Chicks brooded by female for 10–16 days, then by male if female lays second clutch; female threatened at nest-site performs injury-feigning distraction display on ground, from exposed perch or in flight. If two broods, female leaves first brood when chicks 10–16 days old; male then generally tends first brood and helps with second.
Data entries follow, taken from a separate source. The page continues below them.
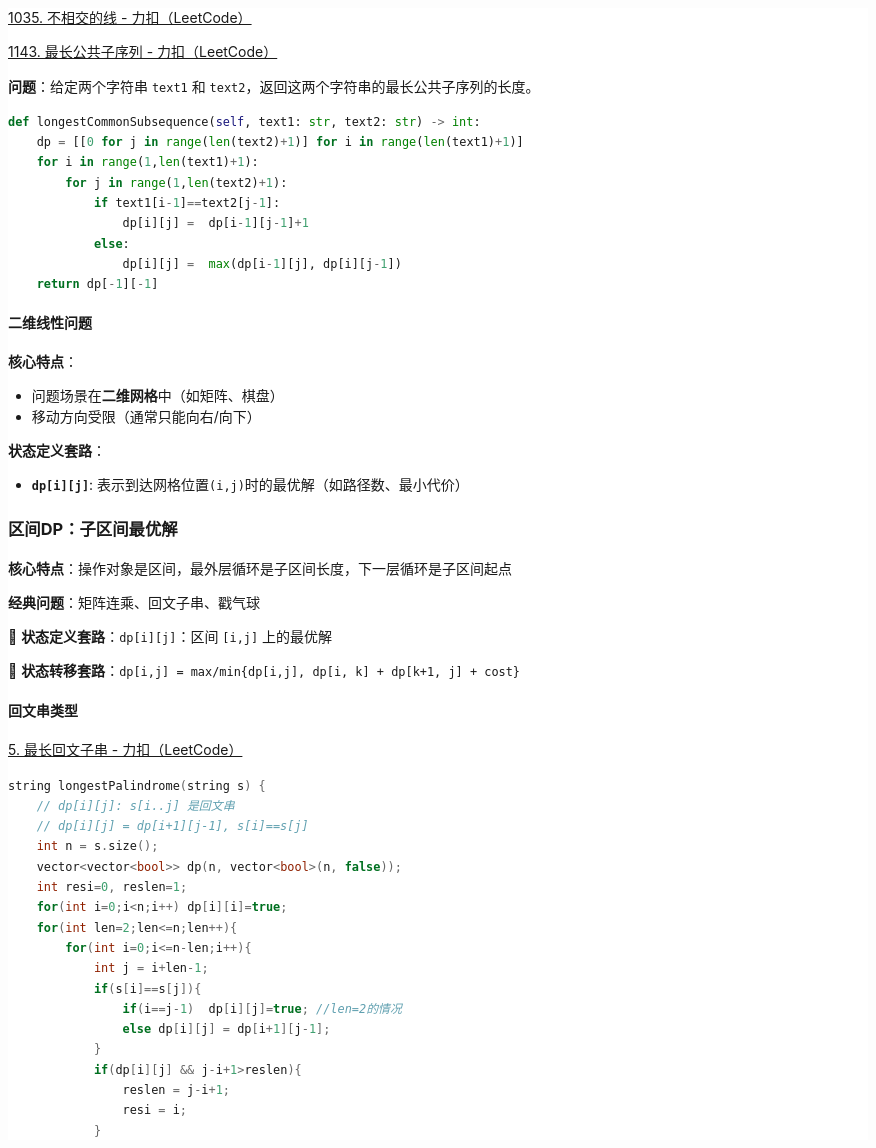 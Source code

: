 
[1035. 不相交的线 - 力扣（LeetCode）](https://leetcode.cn/problems/uncrossed-lines)

[1143. 最长公共子序列 - 力扣（LeetCode）](https://leetcode.cn/problems/longest-common-subsequence)

**问题**：给定两个字符串 `text1` 和 `text2`，返回这两个字符串的最长公共子序列的长度。

```python
def longestCommonSubsequence(self, text1: str, text2: str) -> int:
    dp = [[0 for j in range(len(text2)+1)] for i in range(len(text1)+1)]
    for i in range(1,len(text1)+1):
        for j in range(1,len(text2)+1):
            if text1[i-1]==text2[j-1]:
                dp[i][j] =  dp[i-1][j-1]+1
            else:
                dp[i][j] =  max(dp[i-1][j], dp[i][j-1])
    return dp[-1][-1]
```

```c++

```



#### 二维线性问题

**核心特点**：

- 问题场景在**二维网格**中（如矩阵、棋盘）
- 移动方向受限（通常只能向右/向下）

**状态定义套路**：

- **`dp[i][j]`**: 表示到达网格位置`(i,j)`时的最优解（如路径数、最小代价）

### 区间DP：子区间最优解

**核心特点**：操作对象是区间，最外层循环是子区间长度，下一层循环是子区间起点

**经典问题**：矩阵连乘、回文子串、戳气球

🎯 **状态定义套路**：`dp[i][j]`：区间 `[i,j]` 上的最优解

🎯 **状态转移套路**：`dp[i,j] = max/min{dp[i,j], dp[i, k] + dp[k+1, j] + cost}`

#### 回文串类型

[5. 最长回文子串 - 力扣（LeetCode）](https://leetcode.cn/problems/longest-palindromic-substring/)

```python

```

```c++
string longestPalindrome(string s) {
    // dp[i][j]: s[i..j] 是回文串
    // dp[i][j] = dp[i+1][j-1], s[i]==s[j]
    int n = s.size();
    vector<vector<bool>> dp(n, vector<bool>(n, false));
    int resi=0, reslen=1;
    for(int i=0;i<n;i++) dp[i][i]=true;
    for(int len=2;len<=n;len++){
        for(int i=0;i<=n-len;i++){
            int j = i+len-1;
            if(s[i]==s[j]){
                if(i==j-1)  dp[i][j]=true; //len=2的情况
                else dp[i][j] = dp[i+1][j-1];
            }  
            if(dp[i][j] && j-i+1>reslen){
                reslen = j-i+1;
                resi = i;
            }
``` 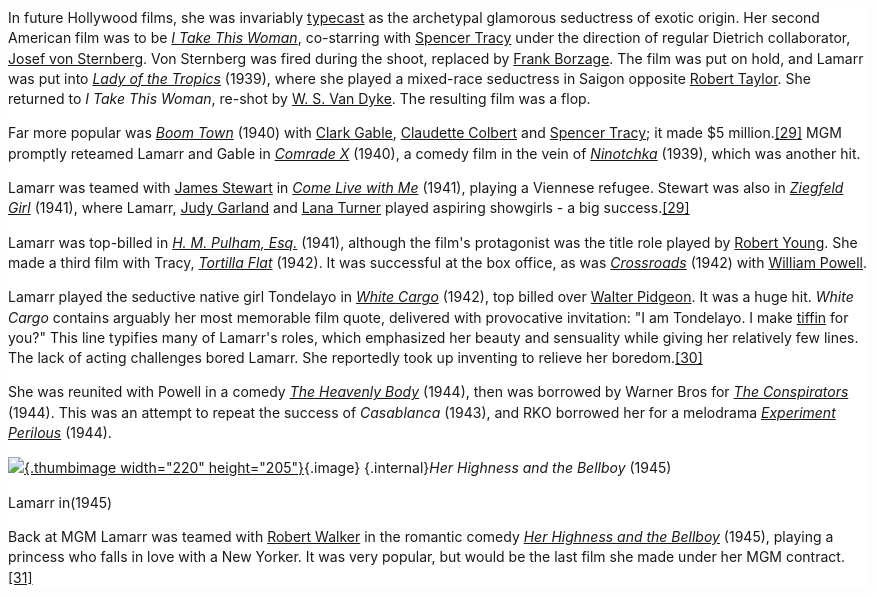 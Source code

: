 In future Hollywood films, she was invariably [typecast](/wiki/Typecasting_(acting) "Typecasting (acting)") as the archetypal glamorous seductress of exotic origin. Her second American film was to be *[I Take This Woman](/wiki/I_Take_This_Woman_(1940_film) "I Take This Woman (1940 film)")*, co-starring with [Spencer Tracy](/wiki/Spencer_Tracy "Spencer Tracy") under the direction of regular Dietrich collaborator, [Josef von Sternberg](/wiki/Josef_von_Sternberg "Josef von Sternberg"). Von Sternberg was fired during the shoot, replaced by [Frank Borzage](/wiki/Frank_Borzage "Frank Borzage"). The film was put on hold, and Lamarr was put into *[Lady of the Tropics](/wiki/Lady_of_the_Tropics "Lady of the Tropics")* (1939), where she played a mixed-race seductress in Saigon opposite [Robert Taylor](/wiki/Robert_Taylor_(actor) "Robert Taylor (actor)"). She returned to *I Take This Woman*, re-shot by [W. S. Van Dyke](/wiki/W._S._Van_Dyke "W. S. Van Dyke"). The resulting film was a flop.

Far more popular was *[Boom Town](/wiki/Boom_Town_(film) "Boom Town (film)")* (1940) with [Clark Gable](/wiki/Clark_Gable "Clark Gable"), [Claudette Colbert](/wiki/Claudette_Colbert "Claudette Colbert") and [Spencer Tracy](/wiki/Spencer_Tracy "Spencer Tracy"); it made \$5 million.[\[29\]](#cite_note-Mannix-31) MGM promptly reteamed Lamarr and Gable in *[Comrade X](/wiki/Comrade_X "Comrade X")* (1940), a comedy film in the vein of *[Ninotchka](/wiki/Ninotchka "Ninotchka")* (1939), which was another hit.

Lamarr was teamed with [James Stewart](/wiki/James_Stewart "James Stewart") in *[Come Live with Me](/wiki/Come_Live_with_Me_(film) "Come Live with Me (film)")* (1941), playing a Viennese refugee. Stewart was also in *[Ziegfeld Girl](/wiki/Ziegfeld_Girl_(film) "Ziegfeld Girl (film)")* (1941), where Lamarr, [Judy Garland](/wiki/Judy_Garland "Judy Garland") and [Lana Turner](/wiki/Lana_Turner "Lana Turner") played aspiring showgirls - a big success.[\[29\]](#cite_note-Mannix-31)

Lamarr was top-billed in *[H. M. Pulham, Esq.](/wiki/H._M._Pulham,_Esq. "H. M. Pulham, Esq.")* (1941), although the film\'s protagonist was the title role played by [Robert Young](/wiki/Robert_Young_(actor) "Robert Young (actor)"). She made a third film with Tracy, *[Tortilla Flat](/wiki/Tortilla_Flat_(film) "Tortilla Flat (film)")* (1942). It was successful at the box office, as was *[Crossroads](/wiki/Crossroads_(1942_film) "Crossroads (1942 film)")* (1942) with [William Powell](/wiki/William_Powell "William Powell").

Lamarr played the seductive native girl Tondelayo in *[White Cargo](/wiki/White_Cargo "White Cargo")* (1942), top billed over [Walter Pidgeon](/wiki/Walter_Pidgeon "Walter Pidgeon"). It was a huge hit. *White Cargo* contains arguably her most memorable film quote, delivered with provocative invitation: \"I am Tondelayo. I make [tiffin](/wiki/Tiffin "Tiffin") for you?\" This line typifies many of Lamarr\'s roles, which emphasized her beauty and sensuality while giving her relatively few lines. The lack of acting challenges bored Lamarr. She reportedly took up inventing to relieve her boredom.[\[30\]](#cite_note-npr.org-32)

She was reunited with Powell in a comedy *[The Heavenly Body](/wiki/The_Heavenly_Body "The Heavenly Body")* (1944), then was borrowed by Warner Bros for *[The Conspirators](/wiki/The_Conspirators_(1944_film) "The Conspirators (1944 film)")* (1944). This was an attempt to repeat the success of *Casablanca* (1943), and RKO borrowed her for a melodrama *[Experiment Perilous](/wiki/Experiment_Perilous "Experiment Perilous")* (1944).

[![](//upload.wikimedia.org/wikipedia/commons/thumb/b/b4/Hedy_Lamarr_in_Her_Highness_and_the_Bellboy_trailer.JPG/220px-Hedy_Lamarr_in_Her_Highness_and_the_Bellboy_trailer.JPG){.thumbimage width="220" height="205"}](/wiki/File:Hedy_Lamarr_in_Her_Highness_and_the_Bellboy_trailer.JPG){.image} [](/wiki/File:Hedy_Lamarr_in_Her_Highness_and_the_Bellboy_trailer.JPG "Enlarge"){.internal}*Her Highness and the Bellboy* (1945)

Lamarr in(1945)

Back at MGM Lamarr was teamed with [Robert Walker](/wiki/Robert_Walker_(actor,_born_1918) "Robert Walker (actor, born 1918)") in the romantic comedy *[Her Highness and the Bellboy](/wiki/Her_Highness_and_the_Bellboy "Her Highness and the Bellboy")* (1945), playing a princess who falls in love with a New Yorker. It was very popular, but would be the last film she made under her MGM contract.[\[31\]](#cite_note-33)
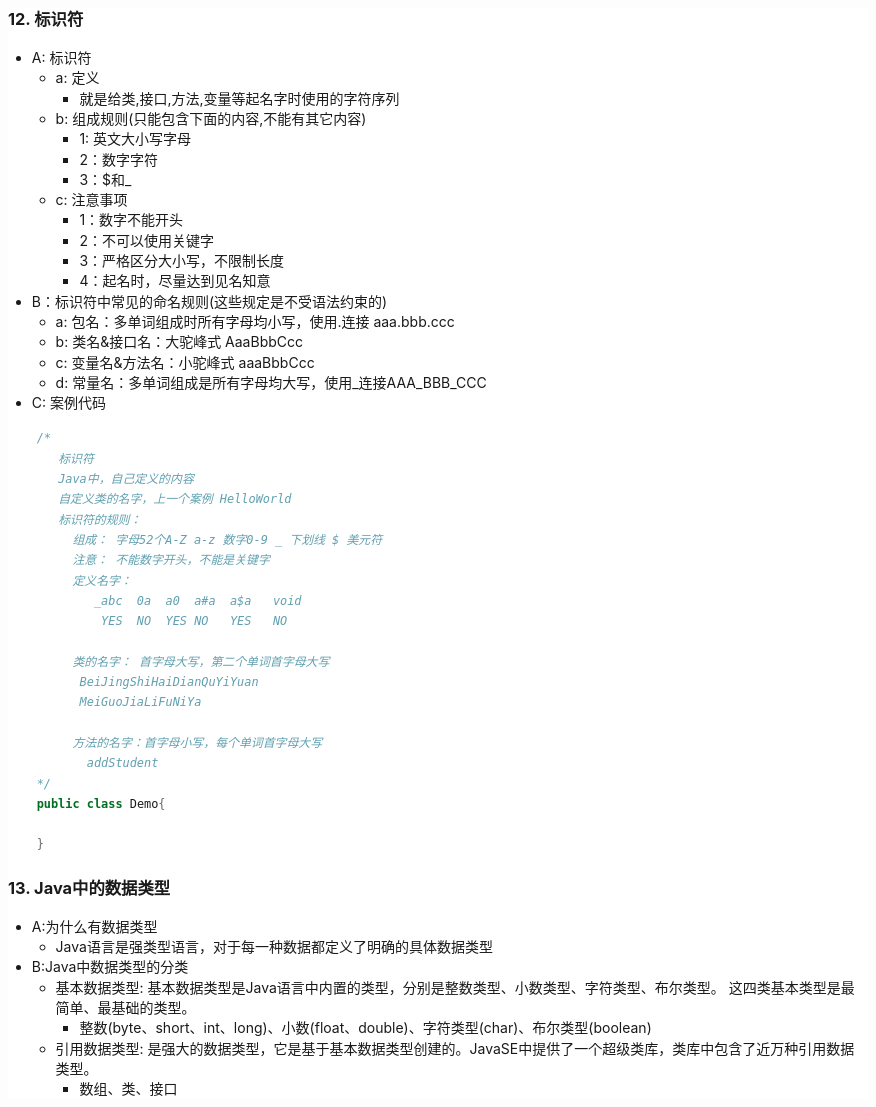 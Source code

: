### 12. 标识符
* A: 标识符
	* a: 定义
		* 就是给类,接口,方法,变量等起名字时使用的字符序列
	* b: 组成规则(只能包含下面的内容,不能有其它内容)
		* 1: 英文大小写字母
		* 2：数字字符
		* 3：$和_
	* c: 注意事项
		* 1：数字不能开头
		* 2：不可以使用关键字
		* 3：严格区分大小写，不限制长度
		* 4：起名时，尽量达到见名知意
* B：标识符中常见的命名规则(这些规定是不受语法约束的)
	* a: 包名：多单词组成时所有字母均小写，使用.连接  aaa.bbb.ccc
	* b: 类名&接口名：大驼峰式   AaaBbbCcc
	* c: 变量名&方法名：小驼峰式   aaaBbbCcc
	* d: 常量名：多单词组成是所有字母均大写，使用_连接AAA_BBB_CCC
* C: 案例代码
```java
	/*
	   标识符
	   Java中，自己定义的内容
	   自定义类的名字，上一个案例 HelloWorld
	   标识符的规则：
		 组成： 字母52个A-Z a-z 数字0-9 _ 下划线 $ 美元符
		 注意： 不能数字开头，不能是关键字
		 定义名字：
			_abc  0a  a0  a#a  a$a   void
			 YES  NO  YES NO   YES   NO
			 
		 类的名字： 首字母大写，第二个单词首字母大写
		  BeiJingShiHaiDianQuYiYuan
		  MeiGuoJiaLiFuNiYa
		 
		 方法的名字：首字母小写，每个单词首字母大写
		   addStudent  
	*/
	public class Demo{
		
	}
```

### 13. Java中的数据类型
* A:为什么有数据类型
	* Java语言是强类型语言，对于每一种数据都定义了明确的具体数据类型
* B:Java中数据类型的分类
	* 基本数据类型: 基本数据类型是Java语言中内置的类型，分别是整数类型、小数类型、字符类型、布尔类型。
		这四类基本类型是最简单、最基础的类型。
		* 整数(byte、short、int、long)、小数(float、double)、字符类型(char)、布尔类型(boolean)
	* 引用数据类型: 是强大的数据类型，它是基于基本数据类型创建的。JavaSE中提供了一个超级类库，类库中包含了近万种引用数据类型。
		* 数组、类、接口
		  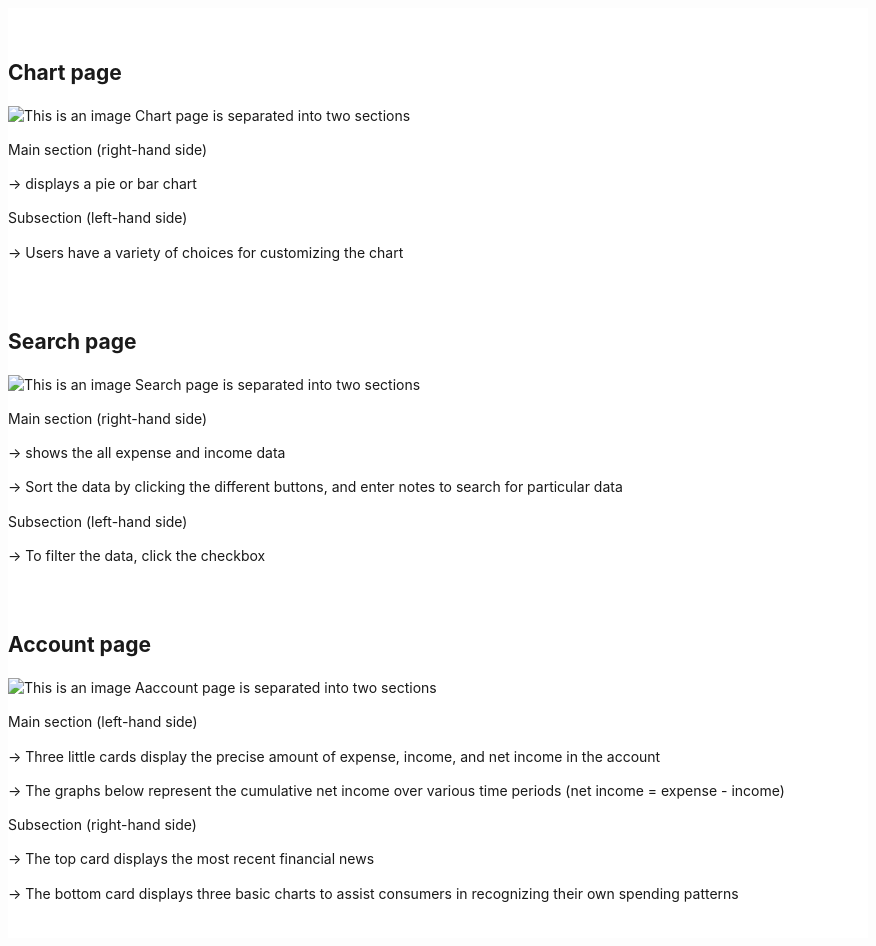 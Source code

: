&nbsp;

## Chart page

![This is an image](/Image/chart.png)
Chart page is separated into two sections

Main section (right-hand side)

&#8594; displays a pie or bar chart

Subsection (left-hand side)

&#8594; Users have a variety of choices for customizing the chart

&nbsp;

## Search page

![This is an image](/Image/search.png)
Search page is separated into two sections

Main section (right-hand side)

&#8594; shows the all expense and income data

&#8594; Sort the data by clicking the different buttons, and enter notes to search for particular data

Subsection (left-hand side)

&#8594; To filter the data, click the checkbox

&nbsp;

## Account page

![This is an image](/Image/account.png)
Aaccount page is separated into two sections

Main section (left-hand side)

&#8594; Three little cards display the precise amount of expense, income, and net income in the account

&#8594; The graphs below represent the cumulative net income over various time periods (net income = expense - income)

Subsection (right-hand side)

&#8594; The top card displays the most recent financial news

&#8594; The bottom card displays three basic charts to assist consumers in recognizing their own spending patterns

&nbsp;
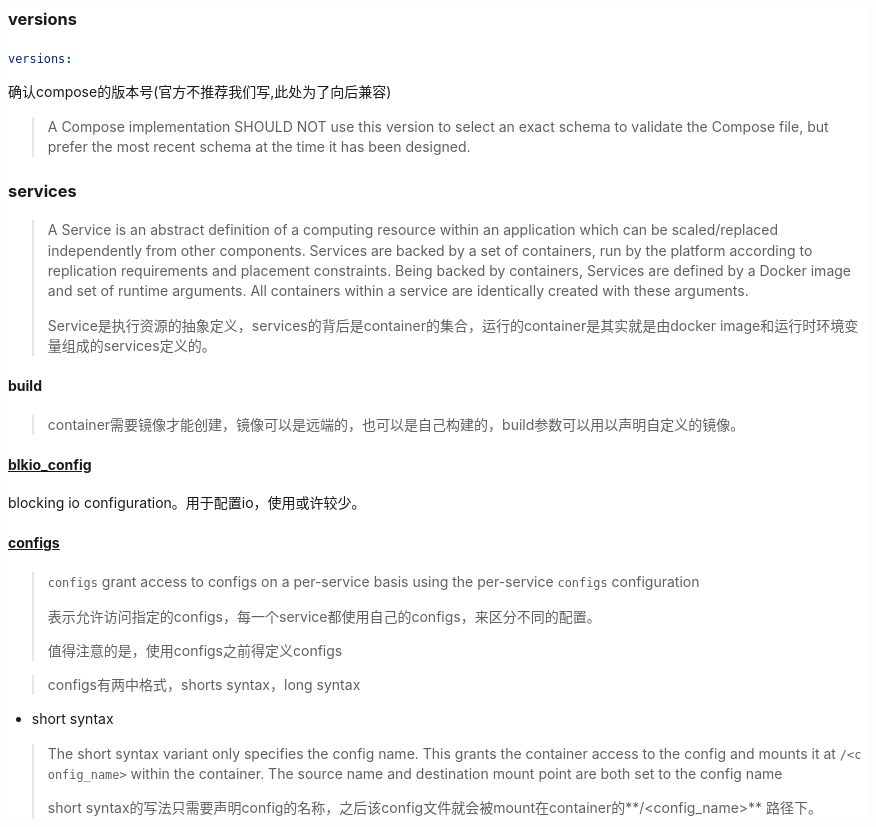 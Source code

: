 

### versions

```yaml
versions: 
```

确认compose的版本号(官方不推荐我们写,此处为了向后兼容)

> A Compose implementation SHOULD NOT use this version to select an exact schema to validate the Compose file, but prefer the most recent schema at the time it has been designed.





### services

> A Service is an abstract definition of a computing resource within an application which can be scaled/replaced independently from other components. Services are backed by a set of containers, run by the platform according to replication requirements and placement constraints. Being backed by containers, Services are defined by a Docker image and set of runtime arguments. All containers within a service are identically created with these arguments.
>
> Service是执行资源的抽象定义，services的背后是container的集合，运行的container是其实就是由docker image和运行时环境变量组成的services定义的。



#### build

> container需要镜像才能创建，镜像可以是远端的，也可以是自己构建的，build参数可以用以声明自定义的镜像。



#### [blkio_config](https://docs.docker.com/compose/compose-file/#blkio_config)

blocking io configuration。用于配置io，使用或许较少。



#### [configs](https://docs.docker.com/compose/compose-file/#configs)

> `configs` grant access to configs on a per-service basis using the per-service `configs` configuration
>
> 表示允许访问指定的configs，每一个service都使用自己的configs，来区分不同的配置。
>
> 值得注意的是，使用configs之前得定义configs



> configs有两中格式，shorts syntax，long syntax



- short syntax

> The short syntax variant only specifies the config name. This grants the container access to the config and mounts it at `/<config_name>` within the container. The source name and destination mount point are both set to the config name
>
> short syntax的写法只需要声明config的名称，之后该config文件就会被mount在container的**/<config_name>** 路径下。
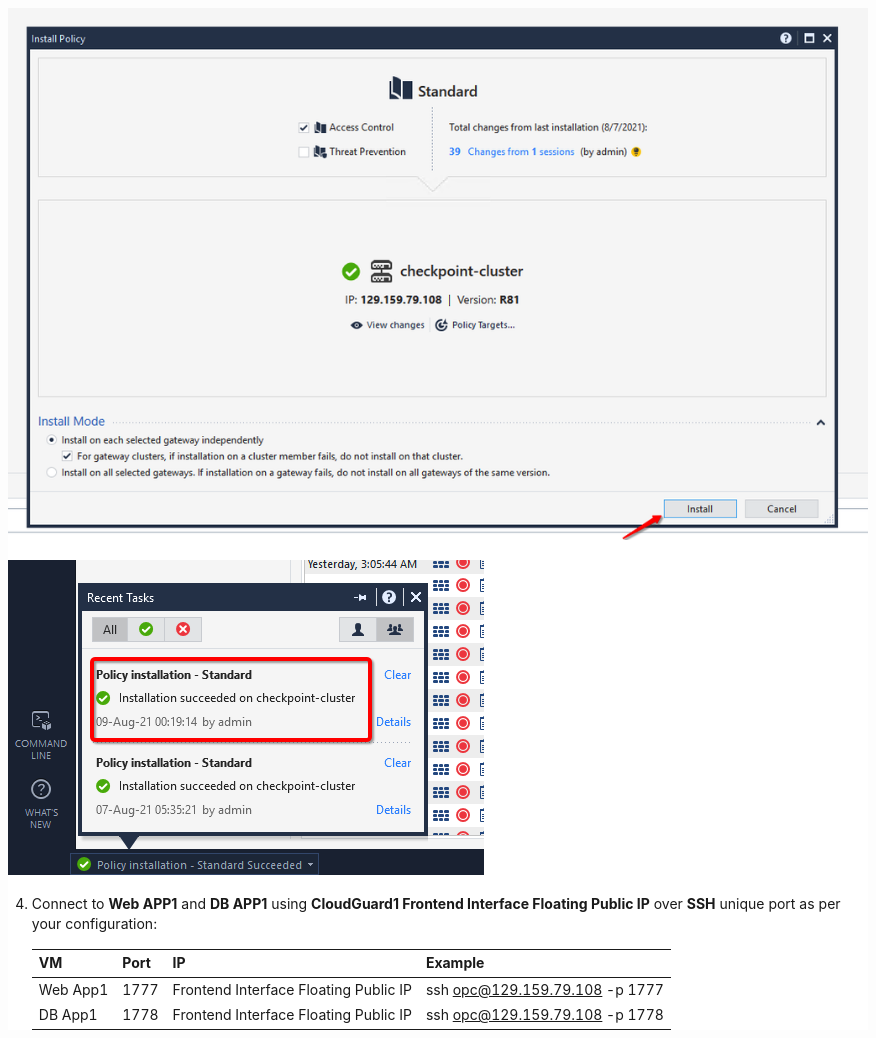    ![](../common/images/Inbound-Support-Config-18.png " ")

   ![](../common/images/Inbound-Support-Config-19.png " ")

4. Connect to **Web APP1** and **DB APP1** using **CloudGuard1 Frontend Interface Floating Public IP** over **SSH** unique port as per your configuration: 

    | VM       | Port  | IP                                   | Example                       |
    |----------|-------|--------------------------------------|-------------------------------|
    | Web App1 | 1777  | Frontend Interface Floating Public IP | ssh opc@129.159.79.108 -p 1777 |
    | DB App1  | 1778  | Frontend Interface Floating Public IP | ssh opc@129.159.79.108 -p 1778 |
Not globally threatened. Locally common to very common in suitable habitat throughout breeding range, though decreasing in numbers and/or range in many regions, especially in NW Europe. Total European breeding population estimated at 290,000–830,000 pairs, most in Russia (up to 500,000 pairs), Spain (up to 112,000 pairs) and Belarus (up to 60,000 pairs). Throughout range, breeding densities vary from 0·1 pair per km² to 19·4 pairs per km²; territory size variable, 1·5–31·9 ha. In Europe, major declines noted in late 19th century and these have continued through current century, most notably since 1970’s, in Britain and Ireland, France, Belgium, Luxembourg, Netherlands, Denmark, Sweden, Finland, Czech Republic, Austria, Switzerland, Spain, Italy, Albania, Romania, Croatia, Bulgaria, Ukraine and Moldova; contraction of range also recorded in Andorra, Portugal and possibly Denmark; numbers also declining in Norway, Germany, Estonia, Latvia and Greece. Decreases probably due to reduction of insect availability resulting from pesticide use, increasing road traffic, disturbance at breeding sites, and loss or degradation of habitat, although in some countries, e.g. Britain, creation of habitat through commercial forestry has seen increase in numbers in recent years, though habitats not permanent and stability of higher population levels not guaranteed. Numerous predators, especially of eggs and chicks, include crows (Corvus), Magpies (Pica pica), Jays (Garrulus glandarius), owls (Strigidae), Sooty Falcon (Falco concolor), hedgehogs (Erinaceus europaeus), weasels (Mustela nivalis) and domestic dogs. In Pakistan, a widely distributed and common breeding bird and passage migrant, a few birds possibly overwintering occasionally. On African wintering grounds, often common in SW Mauritania, probably under-recorded in NW Senegal, decreased in Gambia since early 20th century, rare in Ghana, fairly common in E Nigeria and S Cameroon, but very few records from other W African countries. Not uncommon in much of SE African range from Kenya (passage migrant only) and Tanzania S to Natal, though fairly common locally in Mozambique; widely distributed, especially in SE low veld, but possibly not common in Zimbabwe; scarce in Zambia.